[Start of Attachment]

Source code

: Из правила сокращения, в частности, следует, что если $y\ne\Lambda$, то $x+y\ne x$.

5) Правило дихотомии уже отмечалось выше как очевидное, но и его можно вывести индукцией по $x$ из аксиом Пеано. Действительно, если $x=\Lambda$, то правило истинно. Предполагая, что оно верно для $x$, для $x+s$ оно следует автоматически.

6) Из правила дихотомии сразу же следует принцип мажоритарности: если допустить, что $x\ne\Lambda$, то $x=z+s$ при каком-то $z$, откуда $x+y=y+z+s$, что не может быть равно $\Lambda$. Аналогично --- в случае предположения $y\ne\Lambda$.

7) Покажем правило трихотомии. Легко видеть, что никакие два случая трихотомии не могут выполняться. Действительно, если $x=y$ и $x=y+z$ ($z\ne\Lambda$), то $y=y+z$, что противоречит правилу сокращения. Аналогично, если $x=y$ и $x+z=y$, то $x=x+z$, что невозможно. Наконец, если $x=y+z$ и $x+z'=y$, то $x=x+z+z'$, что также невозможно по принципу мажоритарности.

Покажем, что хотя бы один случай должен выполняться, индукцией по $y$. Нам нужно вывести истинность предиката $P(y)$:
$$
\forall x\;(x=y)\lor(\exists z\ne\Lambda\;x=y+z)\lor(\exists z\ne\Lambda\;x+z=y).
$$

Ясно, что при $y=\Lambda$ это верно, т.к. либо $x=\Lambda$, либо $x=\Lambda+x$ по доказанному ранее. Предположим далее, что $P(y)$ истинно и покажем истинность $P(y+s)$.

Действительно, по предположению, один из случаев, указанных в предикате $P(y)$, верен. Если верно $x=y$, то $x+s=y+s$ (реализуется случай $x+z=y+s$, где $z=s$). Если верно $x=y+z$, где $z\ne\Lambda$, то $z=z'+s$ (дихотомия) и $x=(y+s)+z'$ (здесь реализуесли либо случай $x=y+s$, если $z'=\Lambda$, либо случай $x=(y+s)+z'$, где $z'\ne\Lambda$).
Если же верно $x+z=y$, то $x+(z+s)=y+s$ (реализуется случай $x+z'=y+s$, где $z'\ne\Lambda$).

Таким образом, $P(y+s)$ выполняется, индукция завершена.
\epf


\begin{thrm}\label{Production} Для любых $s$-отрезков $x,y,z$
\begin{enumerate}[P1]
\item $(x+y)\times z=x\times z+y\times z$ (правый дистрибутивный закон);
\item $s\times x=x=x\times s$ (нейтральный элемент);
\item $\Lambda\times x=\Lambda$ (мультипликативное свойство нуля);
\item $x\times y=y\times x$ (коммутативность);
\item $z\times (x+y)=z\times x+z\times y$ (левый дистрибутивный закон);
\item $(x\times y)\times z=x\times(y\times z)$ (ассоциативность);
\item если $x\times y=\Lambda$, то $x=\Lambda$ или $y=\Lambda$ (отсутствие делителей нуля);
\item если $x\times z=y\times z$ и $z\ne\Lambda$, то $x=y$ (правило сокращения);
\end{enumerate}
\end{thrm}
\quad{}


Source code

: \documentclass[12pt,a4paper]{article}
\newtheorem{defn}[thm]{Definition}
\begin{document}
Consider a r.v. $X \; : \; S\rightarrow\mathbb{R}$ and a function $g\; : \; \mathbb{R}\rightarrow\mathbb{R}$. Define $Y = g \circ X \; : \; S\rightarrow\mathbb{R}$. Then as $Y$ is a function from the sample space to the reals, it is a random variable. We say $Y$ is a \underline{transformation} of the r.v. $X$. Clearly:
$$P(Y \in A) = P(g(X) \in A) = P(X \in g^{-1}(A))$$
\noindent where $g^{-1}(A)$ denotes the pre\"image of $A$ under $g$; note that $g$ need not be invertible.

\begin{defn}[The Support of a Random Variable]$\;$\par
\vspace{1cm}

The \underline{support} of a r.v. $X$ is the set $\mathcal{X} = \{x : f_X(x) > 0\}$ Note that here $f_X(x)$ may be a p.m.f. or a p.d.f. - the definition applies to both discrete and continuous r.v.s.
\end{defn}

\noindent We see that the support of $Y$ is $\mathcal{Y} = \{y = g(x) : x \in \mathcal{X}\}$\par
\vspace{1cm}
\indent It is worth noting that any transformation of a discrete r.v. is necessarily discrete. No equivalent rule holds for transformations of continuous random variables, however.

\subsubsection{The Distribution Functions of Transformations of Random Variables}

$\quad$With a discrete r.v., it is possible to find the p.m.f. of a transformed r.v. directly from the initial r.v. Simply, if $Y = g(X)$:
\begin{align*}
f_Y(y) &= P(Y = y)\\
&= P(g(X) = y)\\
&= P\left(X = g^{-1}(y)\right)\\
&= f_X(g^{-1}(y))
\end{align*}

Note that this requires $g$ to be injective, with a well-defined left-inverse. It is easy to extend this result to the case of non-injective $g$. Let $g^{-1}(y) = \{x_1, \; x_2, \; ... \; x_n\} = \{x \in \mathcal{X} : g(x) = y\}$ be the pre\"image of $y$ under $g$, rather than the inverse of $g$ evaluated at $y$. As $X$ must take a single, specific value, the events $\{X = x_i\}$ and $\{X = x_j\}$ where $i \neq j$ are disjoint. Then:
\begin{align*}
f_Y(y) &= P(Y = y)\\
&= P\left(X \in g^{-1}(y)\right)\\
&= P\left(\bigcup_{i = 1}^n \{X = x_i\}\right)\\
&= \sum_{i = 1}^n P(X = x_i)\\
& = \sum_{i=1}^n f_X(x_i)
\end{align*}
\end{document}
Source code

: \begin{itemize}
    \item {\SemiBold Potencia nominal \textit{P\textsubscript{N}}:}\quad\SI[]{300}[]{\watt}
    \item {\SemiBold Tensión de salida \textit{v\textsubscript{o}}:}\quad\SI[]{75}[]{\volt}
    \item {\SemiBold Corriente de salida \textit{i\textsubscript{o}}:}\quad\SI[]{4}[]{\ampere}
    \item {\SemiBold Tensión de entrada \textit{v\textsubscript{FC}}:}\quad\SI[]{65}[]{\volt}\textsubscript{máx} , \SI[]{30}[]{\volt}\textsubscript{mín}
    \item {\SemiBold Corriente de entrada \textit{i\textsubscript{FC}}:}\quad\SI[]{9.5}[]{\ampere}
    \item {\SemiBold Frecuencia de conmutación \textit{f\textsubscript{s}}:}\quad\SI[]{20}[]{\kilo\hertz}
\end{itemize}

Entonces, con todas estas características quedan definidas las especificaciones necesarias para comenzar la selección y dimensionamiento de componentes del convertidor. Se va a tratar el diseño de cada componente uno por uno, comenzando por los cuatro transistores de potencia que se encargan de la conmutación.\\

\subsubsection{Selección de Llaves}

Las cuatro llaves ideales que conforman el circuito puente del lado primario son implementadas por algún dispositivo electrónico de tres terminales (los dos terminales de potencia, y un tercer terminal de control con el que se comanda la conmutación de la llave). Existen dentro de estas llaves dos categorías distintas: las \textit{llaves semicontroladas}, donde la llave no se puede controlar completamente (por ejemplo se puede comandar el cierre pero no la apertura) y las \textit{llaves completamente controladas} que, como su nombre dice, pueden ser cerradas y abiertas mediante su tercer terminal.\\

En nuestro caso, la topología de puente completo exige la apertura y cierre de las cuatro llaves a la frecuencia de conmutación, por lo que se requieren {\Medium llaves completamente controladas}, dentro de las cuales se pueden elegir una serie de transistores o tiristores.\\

[End of Attachment]

— WORK TO BE COMPLETED —
The task calls for all lines in the entries that hold "выполняться".

— OUTPUT OF THE TASK —
7) Покажем правило трихотомии. Легко видеть, что никакие два случая трихотомии не могут выполняться. Действительно, если $x=y$ и $x=y+z$ ($z\ne\Lambda$), то $y=y+z$, что противоречит правилу сокращения. Аналогично, если $x=y$ и $x+z=y$, то $x=x+z$, что невозможно. Наконец, если $x=y+z$ и $x+z'=y$, то $x=x+z+z'$, что также невозможно по принципу мажоритарности.
Покажем, что хотя бы один случай должен выполняться, индукцией по $y$. Нам нужно вывести истинность предиката $P(y)$:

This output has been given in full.